大企業で管理職を経験した男性ほど「自分に合った仕事が見つからない」と嘆く傾向にある。自分がこれまで培ってきたスキルを客観的に把握し、ギャップを埋めていくことが重要だ。加齢に伴って変化する知力・体力も「スキル」の一つと捉えることで、人材ミスマッチを克服する。

 「自分の経験を生かせる仕事がない」

 登録者の平均年齢が70.5歳という高齢者専門の人材派遣会社、高齢社(東京・千代田)の緒形憲社長は、就職説明会を開催した後、そう肩を落として会場を後にする男性を何人も見てきた。その多くが、定年まで大会社で管理職だった人たちだ。2000年に同社を設立し、首都圏を中心に高齢者向けに就職説明会を展開してきたが、今も変わらない傾向に危機感を募らす。

 「現役時代は大企業の部長など高い職位に就いていた方ほどプライドが高い。『男性・管理職・大会社』から、仕事を見つけるため新しいことに挑戦するんだというマインドセットに変える必要がある」。緒形社長は強調する。

 年金などの社会保障制度を維持したい国は、70歳までの継続雇用を企業に求めることで、国民に定年後も働き続けてほしいと考えている。だが、65~69歳の就労率を見ると19年は48.4%にとどまっており、生産年齢人口(15~64歳)の77.7%との開きは大きい。

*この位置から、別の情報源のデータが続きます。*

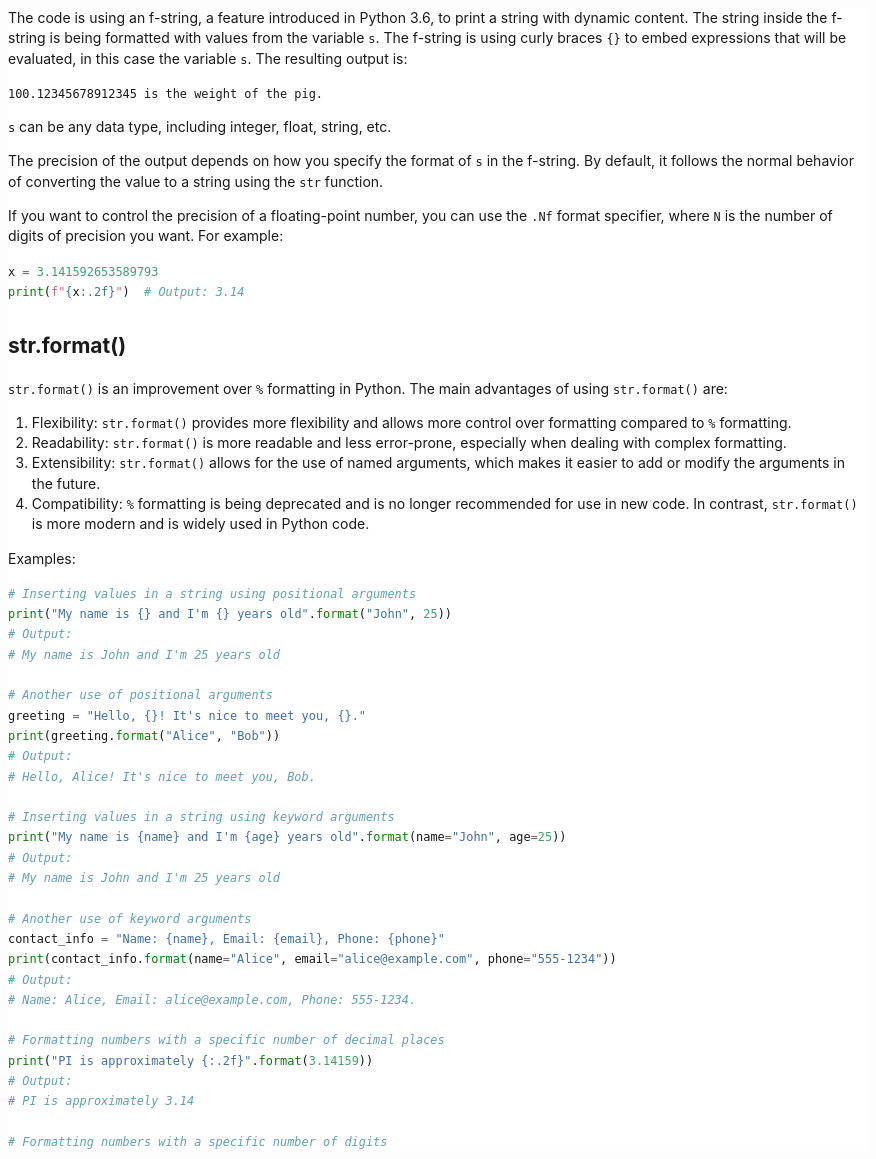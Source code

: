 The code is using an f-string, a feature introduced in Python 3.6, to print a string with dynamic content. The string inside the f-string is being formatted with values from the variable `s`. The f-string is using curly braces `{}` to embed expressions that will be evaluated, in this case the variable `s`. The resulting output is:

```
100.12345678912345 is the weight of the pig.
```

`s` can be any data type, including integer, float, string, etc.

The precision of the output depends on how you specify the format of `s` in the f-string. By default, it follows the normal behavior of converting the value to a string using the `str` function.

If you want to control the precision of a floating-point number, you can use the `.Nf` format specifier, where `N` is the number of digits of precision you want. For example:

```python
x = 3.141592653589793
print(f"{x:.2f}")  # Output: 3.14
```

## str.format()

`str.format()` is an improvement over `%` formatting in Python. The main advantages of using `str.format()` are:

1. Flexibility: `str.format()` provides more flexibility and allows more control over formatting compared to `%` formatting.
2. Readability: `str.format()` is more readable and less error-prone, especially when dealing with complex formatting.
3. Extensibility: `str.format()` allows for the use of named arguments, which makes it easier to add or modify the arguments in the future.
4. Compatibility: `%` formatting is being deprecated and is no longer recommended for use in new code. In contrast, `str.format()` is more modern and is widely used in Python code.

Examples:

```python
# Inserting values in a string using positional arguments
print("My name is {} and I'm {} years old".format("John", 25))
# Output:
# My name is John and I'm 25 years old

# Another use of positional arguments
greeting = "Hello, {}! It's nice to meet you, {}."
print(greeting.format("Alice", "Bob"))
# Output: 
# Hello, Alice! It's nice to meet you, Bob.

# Inserting values in a string using keyword arguments
print("My name is {name} and I'm {age} years old".format(name="John", age=25))
# Output:
# My name is John and I'm 25 years old

# Another use of keyword arguments
contact_info = "Name: {name}, Email: {email}, Phone: {phone}"
print(contact_info.format(name="Alice", email="alice@example.com", phone="555-1234"))
# Output: 
# Name: Alice, Email: alice@example.com, Phone: 555-1234.

# Formatting numbers with a specific number of decimal places
print("PI is approximately {:.2f}".format(3.14159))
# Output:
# PI is approximately 3.14

# Formatting numbers with a specific number of digits
```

 高齢者の就労率の低さは、現行制度では65歳から年金支給が始まるためでもある。しかし、65歳以降の就労率を高めていくには、凝り固まったマインドセットのせいで自らのスキルに見合った職を見つけられない状況から抜け出さなければならない。

 日経ビジネスのアンケートでは、定年後に働いていない回答者のうち、半数近くが、「定年後も働きたい気持ち」があったと回答している(COLUMN参照)。その中には「気力・体力があるのに社会から切り離されるのは自分の老化を加速されるみたいだ」(60代後半、男性、無職)と嘆く声もある。70歳までの雇用延長に本気で取り組むのであれば、社会全体で「働きたいのに働いていない」という潜在的な高齢人材を流動化させる仕組みが不可欠だ。